Records drawn from a dataset:
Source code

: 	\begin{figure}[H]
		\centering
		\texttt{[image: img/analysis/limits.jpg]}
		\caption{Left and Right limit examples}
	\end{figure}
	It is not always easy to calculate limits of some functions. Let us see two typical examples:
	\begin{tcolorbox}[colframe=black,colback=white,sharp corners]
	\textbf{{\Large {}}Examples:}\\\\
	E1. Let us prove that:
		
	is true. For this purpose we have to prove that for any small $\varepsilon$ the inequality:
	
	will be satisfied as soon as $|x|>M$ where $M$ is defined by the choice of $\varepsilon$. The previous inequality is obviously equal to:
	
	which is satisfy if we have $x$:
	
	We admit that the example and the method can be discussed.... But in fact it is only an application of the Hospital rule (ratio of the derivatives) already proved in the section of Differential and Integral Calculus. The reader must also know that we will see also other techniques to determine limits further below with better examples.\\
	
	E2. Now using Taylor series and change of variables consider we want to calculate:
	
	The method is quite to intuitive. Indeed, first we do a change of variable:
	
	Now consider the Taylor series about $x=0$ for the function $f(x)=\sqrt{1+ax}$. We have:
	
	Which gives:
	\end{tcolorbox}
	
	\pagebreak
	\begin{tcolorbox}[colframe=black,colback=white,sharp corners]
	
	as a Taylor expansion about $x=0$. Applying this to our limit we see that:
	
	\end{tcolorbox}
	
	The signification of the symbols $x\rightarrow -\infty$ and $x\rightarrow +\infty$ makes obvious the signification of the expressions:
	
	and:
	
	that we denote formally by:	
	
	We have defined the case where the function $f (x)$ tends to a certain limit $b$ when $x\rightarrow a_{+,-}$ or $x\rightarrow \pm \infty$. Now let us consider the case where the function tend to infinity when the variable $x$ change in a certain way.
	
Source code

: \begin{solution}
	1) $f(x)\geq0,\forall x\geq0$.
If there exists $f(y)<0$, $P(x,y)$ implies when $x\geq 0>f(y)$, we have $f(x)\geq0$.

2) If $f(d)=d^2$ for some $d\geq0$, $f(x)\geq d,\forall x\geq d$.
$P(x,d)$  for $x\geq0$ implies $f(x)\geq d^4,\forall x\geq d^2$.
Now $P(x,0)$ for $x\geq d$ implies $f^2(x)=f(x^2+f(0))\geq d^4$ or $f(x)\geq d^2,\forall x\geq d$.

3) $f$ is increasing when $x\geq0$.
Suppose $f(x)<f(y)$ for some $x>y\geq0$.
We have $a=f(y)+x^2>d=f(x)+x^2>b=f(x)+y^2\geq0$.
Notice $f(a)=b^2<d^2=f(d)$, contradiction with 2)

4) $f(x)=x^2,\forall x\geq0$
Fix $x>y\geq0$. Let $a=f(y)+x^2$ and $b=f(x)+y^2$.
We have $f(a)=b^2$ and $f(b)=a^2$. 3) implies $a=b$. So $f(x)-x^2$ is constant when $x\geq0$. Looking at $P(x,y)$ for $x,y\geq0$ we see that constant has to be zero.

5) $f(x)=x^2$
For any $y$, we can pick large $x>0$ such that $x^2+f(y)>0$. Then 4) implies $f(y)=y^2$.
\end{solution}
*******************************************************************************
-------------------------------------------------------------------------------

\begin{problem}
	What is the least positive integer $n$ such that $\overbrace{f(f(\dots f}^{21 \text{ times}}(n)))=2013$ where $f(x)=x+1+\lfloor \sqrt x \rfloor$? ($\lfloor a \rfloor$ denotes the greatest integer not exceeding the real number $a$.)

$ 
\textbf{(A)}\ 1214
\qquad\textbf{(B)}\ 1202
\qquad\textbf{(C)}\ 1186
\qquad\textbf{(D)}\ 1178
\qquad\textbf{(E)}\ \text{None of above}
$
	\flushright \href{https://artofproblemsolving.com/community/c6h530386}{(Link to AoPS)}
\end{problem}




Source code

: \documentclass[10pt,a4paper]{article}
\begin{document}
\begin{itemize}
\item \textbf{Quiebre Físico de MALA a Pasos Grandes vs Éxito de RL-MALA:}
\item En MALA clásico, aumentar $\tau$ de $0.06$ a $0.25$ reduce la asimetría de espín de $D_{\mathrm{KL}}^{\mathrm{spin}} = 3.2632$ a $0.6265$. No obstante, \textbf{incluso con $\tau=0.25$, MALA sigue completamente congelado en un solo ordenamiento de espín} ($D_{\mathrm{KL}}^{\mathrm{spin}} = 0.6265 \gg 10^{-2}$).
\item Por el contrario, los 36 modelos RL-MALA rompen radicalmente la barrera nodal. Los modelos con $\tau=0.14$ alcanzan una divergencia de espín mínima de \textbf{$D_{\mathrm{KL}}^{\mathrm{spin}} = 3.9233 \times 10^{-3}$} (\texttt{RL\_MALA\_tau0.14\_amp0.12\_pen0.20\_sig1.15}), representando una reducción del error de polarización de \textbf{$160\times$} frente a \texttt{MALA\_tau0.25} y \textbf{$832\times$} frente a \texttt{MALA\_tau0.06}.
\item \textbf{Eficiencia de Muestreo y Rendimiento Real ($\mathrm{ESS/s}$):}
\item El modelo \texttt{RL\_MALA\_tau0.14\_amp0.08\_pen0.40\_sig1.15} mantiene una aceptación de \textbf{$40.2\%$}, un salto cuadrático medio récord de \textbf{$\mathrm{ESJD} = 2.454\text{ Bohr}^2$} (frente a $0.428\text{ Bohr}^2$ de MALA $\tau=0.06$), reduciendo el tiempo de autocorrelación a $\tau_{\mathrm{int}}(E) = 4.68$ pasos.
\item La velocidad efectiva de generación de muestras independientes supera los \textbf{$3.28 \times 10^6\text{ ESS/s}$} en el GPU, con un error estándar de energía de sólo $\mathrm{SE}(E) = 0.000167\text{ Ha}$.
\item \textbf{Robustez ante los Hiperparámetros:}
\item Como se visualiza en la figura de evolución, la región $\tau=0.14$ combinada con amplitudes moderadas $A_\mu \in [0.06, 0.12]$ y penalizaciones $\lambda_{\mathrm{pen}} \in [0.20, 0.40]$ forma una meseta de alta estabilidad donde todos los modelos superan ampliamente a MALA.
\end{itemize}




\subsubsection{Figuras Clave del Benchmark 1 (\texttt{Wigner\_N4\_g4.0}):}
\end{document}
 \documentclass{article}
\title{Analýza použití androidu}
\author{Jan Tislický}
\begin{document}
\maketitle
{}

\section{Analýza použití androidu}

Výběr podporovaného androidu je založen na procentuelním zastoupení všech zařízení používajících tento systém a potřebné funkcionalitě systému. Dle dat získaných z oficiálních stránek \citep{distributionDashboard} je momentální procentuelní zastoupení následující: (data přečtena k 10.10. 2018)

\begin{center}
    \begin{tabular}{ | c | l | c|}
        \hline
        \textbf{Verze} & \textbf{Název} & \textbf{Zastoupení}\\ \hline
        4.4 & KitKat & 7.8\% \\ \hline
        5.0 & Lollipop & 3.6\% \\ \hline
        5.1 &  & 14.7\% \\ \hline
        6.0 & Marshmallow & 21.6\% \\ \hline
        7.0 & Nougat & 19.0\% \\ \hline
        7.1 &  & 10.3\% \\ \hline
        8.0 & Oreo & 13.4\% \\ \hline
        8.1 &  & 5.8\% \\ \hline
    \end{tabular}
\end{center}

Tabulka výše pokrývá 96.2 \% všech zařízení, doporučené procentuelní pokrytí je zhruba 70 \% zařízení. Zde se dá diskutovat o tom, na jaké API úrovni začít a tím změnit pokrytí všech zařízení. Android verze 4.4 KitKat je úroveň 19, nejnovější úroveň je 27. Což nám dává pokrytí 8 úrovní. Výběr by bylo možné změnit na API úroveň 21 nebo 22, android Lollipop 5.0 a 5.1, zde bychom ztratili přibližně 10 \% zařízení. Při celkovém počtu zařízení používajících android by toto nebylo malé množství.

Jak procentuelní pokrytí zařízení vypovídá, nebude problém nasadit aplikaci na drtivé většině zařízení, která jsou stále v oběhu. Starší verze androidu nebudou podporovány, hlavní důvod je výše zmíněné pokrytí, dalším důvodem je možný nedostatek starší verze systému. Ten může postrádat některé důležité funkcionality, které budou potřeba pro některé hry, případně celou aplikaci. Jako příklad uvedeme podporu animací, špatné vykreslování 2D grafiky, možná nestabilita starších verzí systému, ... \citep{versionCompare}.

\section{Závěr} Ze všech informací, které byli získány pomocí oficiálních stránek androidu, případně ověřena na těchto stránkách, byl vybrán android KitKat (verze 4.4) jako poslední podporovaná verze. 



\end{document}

* * *

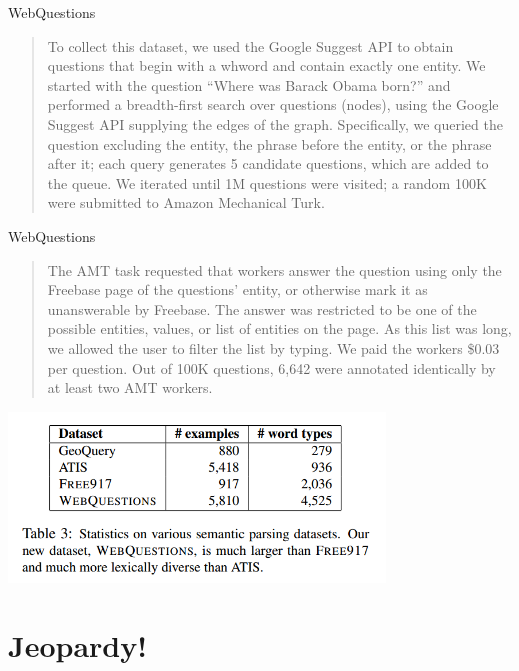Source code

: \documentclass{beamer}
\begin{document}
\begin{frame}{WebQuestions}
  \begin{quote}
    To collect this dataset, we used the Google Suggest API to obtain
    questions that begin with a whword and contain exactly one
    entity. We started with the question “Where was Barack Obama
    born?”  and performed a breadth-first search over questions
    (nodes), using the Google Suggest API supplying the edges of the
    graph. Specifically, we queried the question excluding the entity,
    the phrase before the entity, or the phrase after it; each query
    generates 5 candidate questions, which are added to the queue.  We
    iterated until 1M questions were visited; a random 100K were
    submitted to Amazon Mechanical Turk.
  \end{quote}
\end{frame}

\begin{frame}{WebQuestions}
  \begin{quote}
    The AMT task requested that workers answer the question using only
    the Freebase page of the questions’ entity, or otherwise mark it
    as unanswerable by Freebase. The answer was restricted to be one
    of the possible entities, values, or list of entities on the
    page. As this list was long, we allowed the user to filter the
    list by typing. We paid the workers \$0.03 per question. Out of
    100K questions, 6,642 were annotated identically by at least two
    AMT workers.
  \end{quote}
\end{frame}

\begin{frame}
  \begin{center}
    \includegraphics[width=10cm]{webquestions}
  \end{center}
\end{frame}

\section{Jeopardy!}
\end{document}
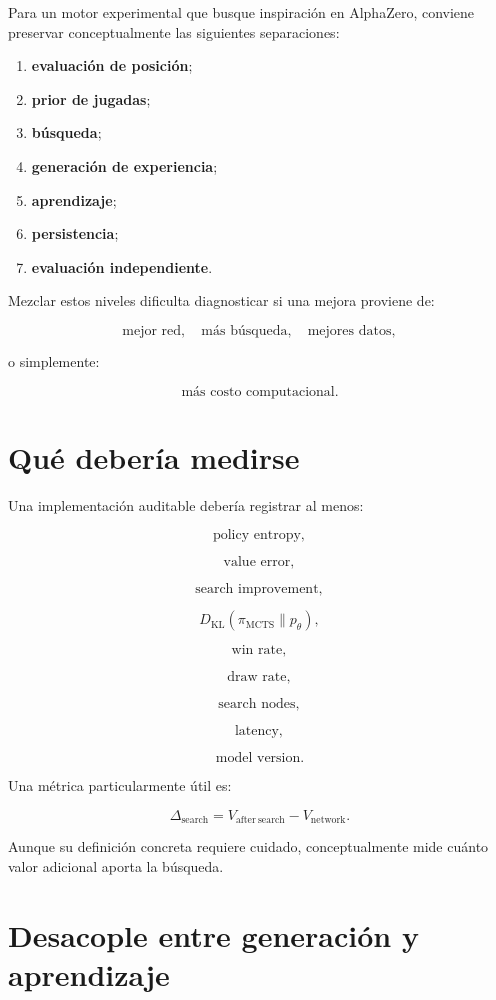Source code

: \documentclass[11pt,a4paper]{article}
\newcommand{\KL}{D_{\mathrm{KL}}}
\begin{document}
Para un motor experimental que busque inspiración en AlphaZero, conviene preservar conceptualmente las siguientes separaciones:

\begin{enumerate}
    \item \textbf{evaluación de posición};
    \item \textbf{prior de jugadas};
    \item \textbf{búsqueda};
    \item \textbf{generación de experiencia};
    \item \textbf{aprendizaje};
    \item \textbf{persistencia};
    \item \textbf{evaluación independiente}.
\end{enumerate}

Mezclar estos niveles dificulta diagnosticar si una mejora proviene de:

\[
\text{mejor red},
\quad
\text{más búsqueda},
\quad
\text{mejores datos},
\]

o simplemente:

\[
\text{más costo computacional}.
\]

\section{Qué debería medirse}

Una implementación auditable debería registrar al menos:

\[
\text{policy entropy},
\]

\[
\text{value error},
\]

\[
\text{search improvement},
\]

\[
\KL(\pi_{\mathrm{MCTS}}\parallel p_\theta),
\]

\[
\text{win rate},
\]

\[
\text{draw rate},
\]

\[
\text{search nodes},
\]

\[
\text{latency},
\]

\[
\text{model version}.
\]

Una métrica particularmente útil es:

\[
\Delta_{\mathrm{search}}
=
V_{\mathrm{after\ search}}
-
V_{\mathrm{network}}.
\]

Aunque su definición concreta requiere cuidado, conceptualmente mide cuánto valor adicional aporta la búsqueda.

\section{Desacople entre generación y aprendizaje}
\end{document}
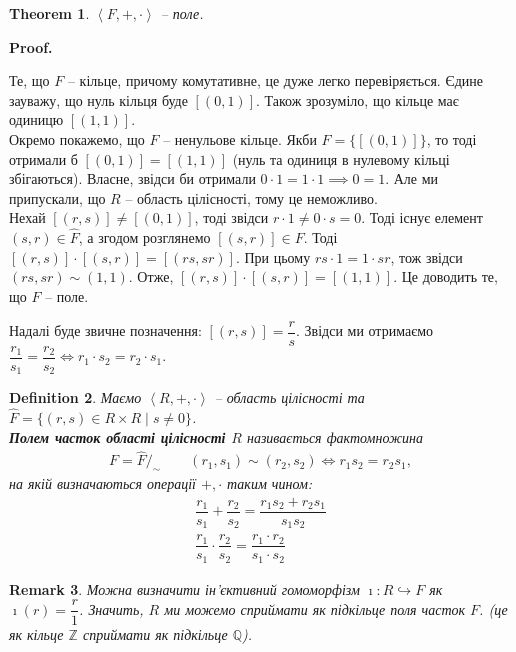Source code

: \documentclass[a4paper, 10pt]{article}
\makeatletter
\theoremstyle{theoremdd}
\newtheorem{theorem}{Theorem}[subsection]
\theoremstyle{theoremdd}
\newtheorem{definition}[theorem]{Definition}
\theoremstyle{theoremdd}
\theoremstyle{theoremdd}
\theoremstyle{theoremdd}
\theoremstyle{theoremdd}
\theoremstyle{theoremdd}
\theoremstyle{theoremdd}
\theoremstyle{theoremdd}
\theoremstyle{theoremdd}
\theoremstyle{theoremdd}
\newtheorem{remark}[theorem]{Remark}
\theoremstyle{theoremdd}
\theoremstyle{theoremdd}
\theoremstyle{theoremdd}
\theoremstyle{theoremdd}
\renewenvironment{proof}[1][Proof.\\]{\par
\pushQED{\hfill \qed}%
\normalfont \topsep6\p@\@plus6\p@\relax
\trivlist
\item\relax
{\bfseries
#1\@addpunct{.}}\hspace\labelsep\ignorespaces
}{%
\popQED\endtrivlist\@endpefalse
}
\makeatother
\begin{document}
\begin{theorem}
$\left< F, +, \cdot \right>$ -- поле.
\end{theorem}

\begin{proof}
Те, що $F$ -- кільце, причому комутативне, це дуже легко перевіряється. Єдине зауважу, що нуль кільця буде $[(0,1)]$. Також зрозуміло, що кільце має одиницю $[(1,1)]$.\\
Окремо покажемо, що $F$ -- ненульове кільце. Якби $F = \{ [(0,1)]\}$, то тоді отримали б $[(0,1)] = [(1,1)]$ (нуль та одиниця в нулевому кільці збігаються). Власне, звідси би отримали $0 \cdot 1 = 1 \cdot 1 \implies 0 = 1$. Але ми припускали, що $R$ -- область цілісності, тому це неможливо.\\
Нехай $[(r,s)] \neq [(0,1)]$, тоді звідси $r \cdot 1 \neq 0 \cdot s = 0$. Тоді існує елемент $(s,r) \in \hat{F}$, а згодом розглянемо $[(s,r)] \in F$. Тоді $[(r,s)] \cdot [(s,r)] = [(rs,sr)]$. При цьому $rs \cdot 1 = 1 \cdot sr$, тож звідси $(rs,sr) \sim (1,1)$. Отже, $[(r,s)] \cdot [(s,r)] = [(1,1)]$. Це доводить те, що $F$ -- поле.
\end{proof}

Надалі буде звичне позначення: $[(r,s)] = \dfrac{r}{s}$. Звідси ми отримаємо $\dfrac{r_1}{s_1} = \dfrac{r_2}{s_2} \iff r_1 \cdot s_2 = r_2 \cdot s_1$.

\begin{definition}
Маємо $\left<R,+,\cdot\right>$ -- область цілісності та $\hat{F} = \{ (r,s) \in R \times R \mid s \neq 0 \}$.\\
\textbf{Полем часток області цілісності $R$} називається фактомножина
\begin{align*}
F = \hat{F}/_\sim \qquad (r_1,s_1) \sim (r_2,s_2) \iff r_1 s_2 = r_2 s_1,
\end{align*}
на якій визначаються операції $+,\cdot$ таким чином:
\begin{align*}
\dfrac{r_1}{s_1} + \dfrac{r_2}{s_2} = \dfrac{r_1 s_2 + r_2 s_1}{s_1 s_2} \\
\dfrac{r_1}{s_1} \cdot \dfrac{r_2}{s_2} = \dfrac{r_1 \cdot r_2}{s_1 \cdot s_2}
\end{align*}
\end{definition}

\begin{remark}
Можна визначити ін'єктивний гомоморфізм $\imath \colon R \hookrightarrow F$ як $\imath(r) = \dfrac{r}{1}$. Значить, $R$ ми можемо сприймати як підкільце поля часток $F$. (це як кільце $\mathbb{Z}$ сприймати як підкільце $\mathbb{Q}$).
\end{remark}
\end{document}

...

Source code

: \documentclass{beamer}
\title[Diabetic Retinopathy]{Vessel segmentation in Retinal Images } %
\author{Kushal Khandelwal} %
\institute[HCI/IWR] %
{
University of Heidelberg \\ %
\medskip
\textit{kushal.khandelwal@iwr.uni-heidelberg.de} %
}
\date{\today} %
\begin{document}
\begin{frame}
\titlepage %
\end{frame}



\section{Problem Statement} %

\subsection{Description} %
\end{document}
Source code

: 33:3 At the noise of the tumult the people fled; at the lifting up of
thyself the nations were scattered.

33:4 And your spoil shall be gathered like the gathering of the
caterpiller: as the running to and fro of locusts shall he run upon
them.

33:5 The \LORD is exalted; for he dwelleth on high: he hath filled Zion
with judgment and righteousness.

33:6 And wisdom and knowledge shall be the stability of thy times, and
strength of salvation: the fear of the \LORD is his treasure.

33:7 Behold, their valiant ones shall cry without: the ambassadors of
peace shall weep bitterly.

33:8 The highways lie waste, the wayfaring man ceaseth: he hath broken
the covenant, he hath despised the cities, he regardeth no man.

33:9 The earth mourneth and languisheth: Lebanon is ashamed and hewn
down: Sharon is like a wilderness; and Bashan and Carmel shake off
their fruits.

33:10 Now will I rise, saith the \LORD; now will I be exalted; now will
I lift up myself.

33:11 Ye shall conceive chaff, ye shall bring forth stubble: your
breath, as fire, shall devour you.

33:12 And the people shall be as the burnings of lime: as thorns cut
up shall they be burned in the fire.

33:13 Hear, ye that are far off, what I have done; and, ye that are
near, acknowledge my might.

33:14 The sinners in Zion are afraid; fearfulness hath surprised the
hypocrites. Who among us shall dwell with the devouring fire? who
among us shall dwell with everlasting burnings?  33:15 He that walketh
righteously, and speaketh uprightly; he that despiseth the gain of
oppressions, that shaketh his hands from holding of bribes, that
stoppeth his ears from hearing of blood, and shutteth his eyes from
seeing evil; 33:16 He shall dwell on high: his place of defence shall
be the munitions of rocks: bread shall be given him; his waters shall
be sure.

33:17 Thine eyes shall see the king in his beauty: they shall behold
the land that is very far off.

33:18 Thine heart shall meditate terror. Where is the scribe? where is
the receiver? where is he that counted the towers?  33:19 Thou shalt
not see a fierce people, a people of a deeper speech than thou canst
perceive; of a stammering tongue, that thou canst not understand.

Task prompt
Write only the number of lines in the records that include the word "debería".

Solution for this task
2